Posts Tagged ‘Sheet music’

When Russ was in the mood, he liked to talk about these wild theories he had. Most are very interesting (though probably amount to pop psychology at best), but I think he liked them because they added to this aura of mysticism about him. Anyway, one day we were sitting in his studio – I think it was after a lesson – and he was talking about people.

Russ: You know, gang, I think there’s two sides to everyone.

Me: Oh, really?

Russ: Yep. Everyone has a bad side and a good side, and they’re equal.

Me: Interesting.

Russ: Separate but equal!

He chuckled at his own joke. Mom and I laughed.
He got up from the piano bench, his 60’s style black shoes making shuffling noises on the carpet.

Russ: I’ll show you!

He grabbed a piece of sheet music and ran over to his wall.

The wall of his studio was covered – nearly every inch of it – with headshots of students (the more notable ones, at least). He ran up to one and placed the sheet music evenly over their face, dividing it in half.

Russ: See?

Me: Huh. Looks normal.

Russ: Right! Now…

He moved the sheet music to the other side.

Russ: What do you see?

Me: Huh. Kind of creepy looking. A little evil, maybe.

Russ laughed.

Russ: Wild, huh?

Mom and I agreed, and he ran around the studio doing the same thing to many of the headshots. He finally made it over to mine. A picture of Joey Lawrence with Johnny Carson stared down above me.

Russ: Even you, I bet.

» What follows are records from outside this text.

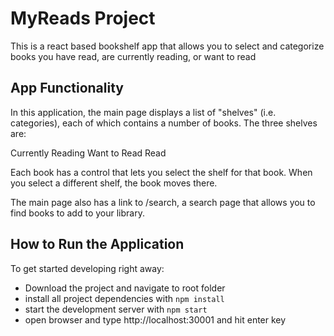 # MyReads Project

This is a react based bookshelf app that allows you to select and categorize books you have read, are currently reading, or want to read

## App Functionality

In this application, the main page displays a list of "shelves" (i.e. categories), each of which contains a number of books. The three shelves are:

Currently Reading
Want to Read
Read

Each book has a control that lets you select the shelf for that book. When you select a different shelf, the book moves there.

The main page also has a link to /search, a search page that allows you to find books to add to your library.




## How to Run the Application

To get started developing right away:

* Download the project and navigate to root folder
* install all project dependencies with `npm install`
* start the development server with `npm start`
* open browser and type http://localhost:30001 and hit enter key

Look.

I looked. He was right.

Me: Huh. Interesting.

Russ: I know, man, I know!

He started talking a little bit about Freudian psychology – how one side of us is the “higher self” and the other side is the “lower self”. He called the lower self the Ud Factor, for some reason, and thought this was pretty amusing. Thereafter, Mom announced that this was a different “Russ” and she called him “Mr. Ud Factor” (or “Mr Ud”). The talk of psychology, along with the fact that his hair was several shades lighter, got her convinced that this was a totally new person dressed up as Russ. I actually noted myself that his hair was more blonde than usual – almost a white, really – and filed that information away for later examination. What I determined was that he was dying his hair, which accounted for the shade difference – a fact she flatly rejected.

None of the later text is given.